Implementing a full PDF parser is definitely much harder than a full
PostScript parser. PDF more or less encompasses PostScript.

You are quite misinformed...

PDF is a static file format of structured objects referenced by a single catalog (cross reference table). It's pretty easy to write a PDF parser - a couple of days at most, which is why there are so many of them. (the hard part is getting all the object management correct for later modification). It has NO variables, loops, conditionals, etc.

Postscript is a full fledged programming language with all that at entails (stack managements, variables, loops, functions, conditionals, turing completeness, etc.).



PostScript is much more widely supported than PDF.

Only as far as direct/native printing goes - that's true.

On the application side, PDF has wider support due to the ease of implementation.


It is just as extensible as PDF as far as imaging goes.

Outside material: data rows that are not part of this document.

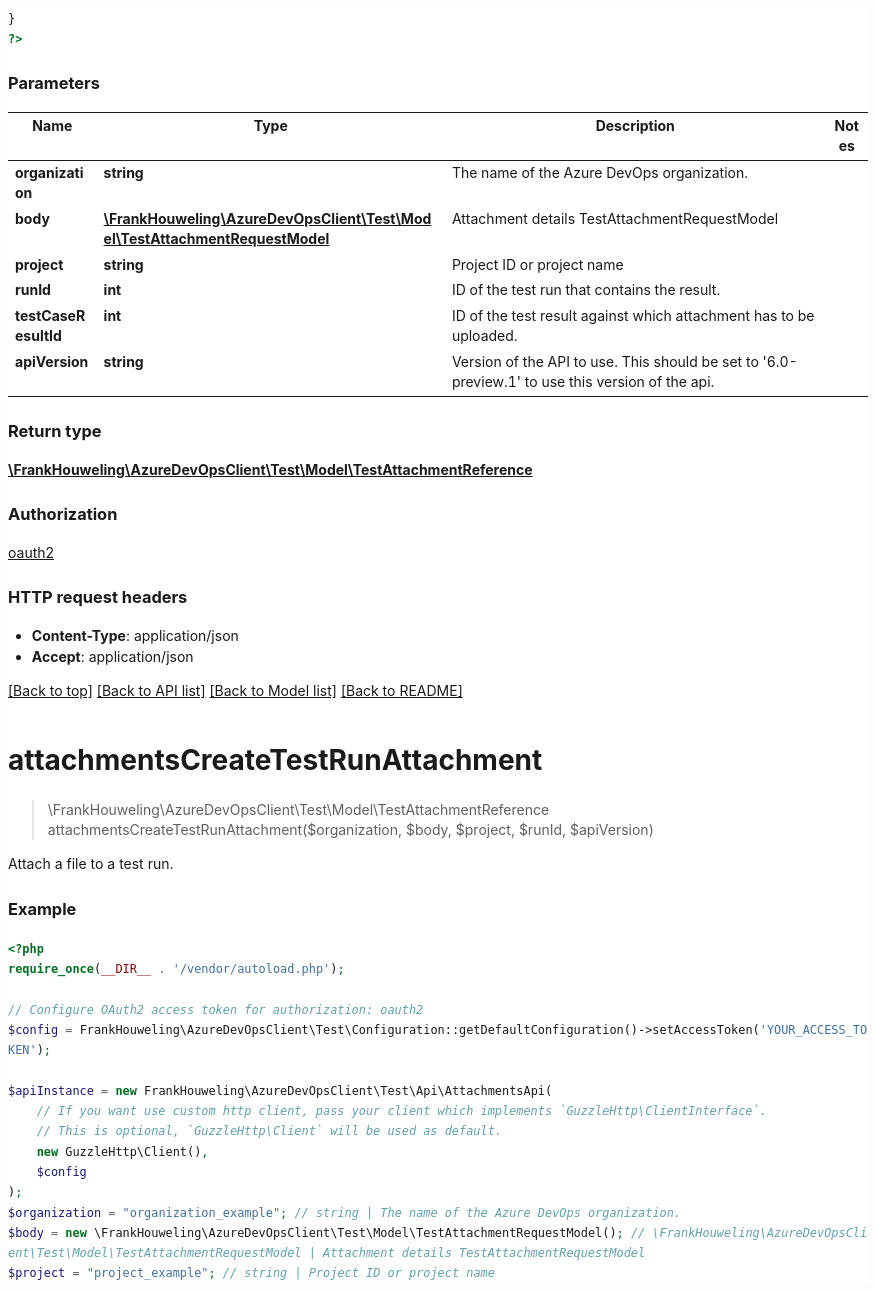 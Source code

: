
 ```php
}
?>
```

### Parameters

Name | Type | Description  | Notes
------------- | ------------- | ------------- | -------------
 **organization** | **string**| The name of the Azure DevOps organization. |
 **body** | [**\FrankHouweling\AzureDevOpsClient\Test\Model\TestAttachmentRequestModel**](../Model/TestAttachmentRequestModel.md)| Attachment details TestAttachmentRequestModel |
 **project** | **string**| Project ID or project name |
 **runId** | **int**| ID of the test run that contains the result. |
 **testCaseResultId** | **int**| ID of the test result against which attachment has to be uploaded. |
 **apiVersion** | **string**| Version of the API to use.  This should be set to &#39;6.0-preview.1&#39; to use this version of the api. |

### Return type

[**\FrankHouweling\AzureDevOpsClient\Test\Model\TestAttachmentReference**](../Model/TestAttachmentReference.md)

### Authorization

[oauth2](../../README.md#oauth2)

### HTTP request headers

 - **Content-Type**: application/json
 - **Accept**: application/json

[[Back to top]](#) [[Back to API list]](../../README.md#documentation-for-api-endpoints) [[Back to Model list]](../../README.md#documentation-for-models) [[Back to README]](../../README.md)

# **attachmentsCreateTestRunAttachment**
> \FrankHouweling\AzureDevOpsClient\Test\Model\TestAttachmentReference attachmentsCreateTestRunAttachment($organization, $body, $project, $runId, $apiVersion)



Attach a file to a test run.

### Example
```php
<?php
require_once(__DIR__ . '/vendor/autoload.php');

// Configure OAuth2 access token for authorization: oauth2
$config = FrankHouweling\AzureDevOpsClient\Test\Configuration::getDefaultConfiguration()->setAccessToken('YOUR_ACCESS_TOKEN');

$apiInstance = new FrankHouweling\AzureDevOpsClient\Test\Api\AttachmentsApi(
    // If you want use custom http client, pass your client which implements `GuzzleHttp\ClientInterface`.
    // This is optional, `GuzzleHttp\Client` will be used as default.
    new GuzzleHttp\Client(),
    $config
);
$organization = "organization_example"; // string | The name of the Azure DevOps organization.
$body = new \FrankHouweling\AzureDevOpsClient\Test\Model\TestAttachmentRequestModel(); // \FrankHouweling\AzureDevOpsClient\Test\Model\TestAttachmentRequestModel | Attachment details TestAttachmentRequestModel
$project = "project_example"; // string | Project ID or project name
```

To an extent - there are things that PDF does by default that PS can't do (eg. 16bit images, JPEG2000, JBIG2), and there are areas of PDF that provide extensibility that PS does not.



|	But most users either have PCL or raster-based printers...

Most printers are raster based at the core,

Sure, at some point the printer is just putting bits on a page - but only the home-level inkjets are ONLY raster-based. Professional office and prepress printers use a page description language (usually either PCL or PS) to keep traffic down and then rasterize on the device.



Some printing solutions implement the RIP in software on the host computer (such as Ghostscript or Adobe's PressReady -- not sure if the latter has been deprecated by something else).

Very few anymore - but yes, they do exist...


Others implement it on the printer itself, such as a few printers in the HP LaserJet family.

Most implement RIPping on the device itself...


More or less, most people are able to print PostScript on their printers
on most major operating systems.

Not out of the box! They would need to install Ghostscript (and associated drivers, which might also require something like GIMP-print).